The DFA source code requires header files from the stripped-down ncbi library
(see /pub/ncbi) and my personal header files from gish.h (see /pub/gish).


CAVEAT EMPTOR:  the documentation file, dfa.3, a UNIX-style manual page,
has not been closely examined for consistency with the source code.

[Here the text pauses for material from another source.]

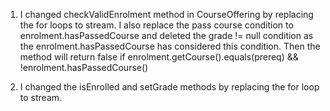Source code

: 1. I changed checkValidEnrolment method in CourseOffering by replacing the for loops to stream. I also replace the pass course condition to enrolment.hasPassedCourse and deleted the grade != null condition as the enrolment.hasPassedCourse has considered this condition. Then the method will return false if enrolment.getCourse().equals(prereq) && !enrolment.hasPassedCourse()

2. I changed the isEnrolled and setGrade methods by replacing the for loop to stream.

The DFA function library distribution includes the following files:

    Makefile - makefile for SunOS and other UNIXes
    dfa.3 - manual page (nroff -man macros) for section 3 of the manual
    dfa.h - generally used header file
    dfa.c - core functions (dfa_new,dfa_begin,dfa_add,dfa_close)

Additional source files:


    dfatest.c - a small test program (not even close to being comprehensive!)

When compiling, the C preprocessor variable DFA_THENEED4SPEED can be defined
to omit some error checking for a modest improvement in execution speed.

Warren Gish
September 15, 1991

Modification History
Added a few functions to dfa.c, e.g. dfa_addx().

Several changes made, primarily to accommodate the NCBI standard alphabets
for representation of bio-sequences.

o dfa_open() no longer exists for creating a new dfa structure.  It is replaced
by the function dfa_new(), along with a few ancillary functions.  dfa_new()
has only two arguments, the minimum and maximum letter values (both signed
integers) in the working alphabet.

o the library no longer pre-defines any alphabets.  The specification
of an alphabet is left entirely to the developer.

o when dfa_open() was discarded, so were its special-case, obscurely
defined flags.  A saner, more flexible arrangement now exists in the form
of 2 new functions, dfa_ignore() and dfa_halton(), which are called upon
to indicate letters in the input stream that either should be ignored
or should halt a search.  For instance, when searching a plain text
file being read with getchar(), hyphens might be ignored and EOF (-1)
should halt the search.

o elements in the typedef for the DFA structure have been "opened up"
to the developer in the header file dfa.h, so that they can be directly
referenced without the need to interrogate values via calls to functions
in the dfa library.  As a result, several of the dfa functions could be
and have been discarded, e.g. dfa_statesize() and dfa_nstates() are
unnecessary because references of the form dp->statesize and dp->nstates,
where dp is a DFAPtr, can be made instead.  The private header file dfa_priv.h
has been eliminated.

o source code and documentation are each about 33% smaller.

Corrected the name of dfa_restore() (formerly called dfa_restart)
and corrected some but probably not all inconsistencies in the documentation
files dfa.3 and dfa.3ps.

Modified the DFA_Accept structure in preparation for implementing
variable-length pattern identifiers.

Corrected some of the remaining inaccuracies/errors in the dfa.3 manual page.

Changed the "pattern" argument to dfa_contains() and dfa_accepts()
from CharPtr to unsigned char *.  Fixed bug in dfa_contains().

A few changes in preparation for migrating to the Mac and MS-Windows.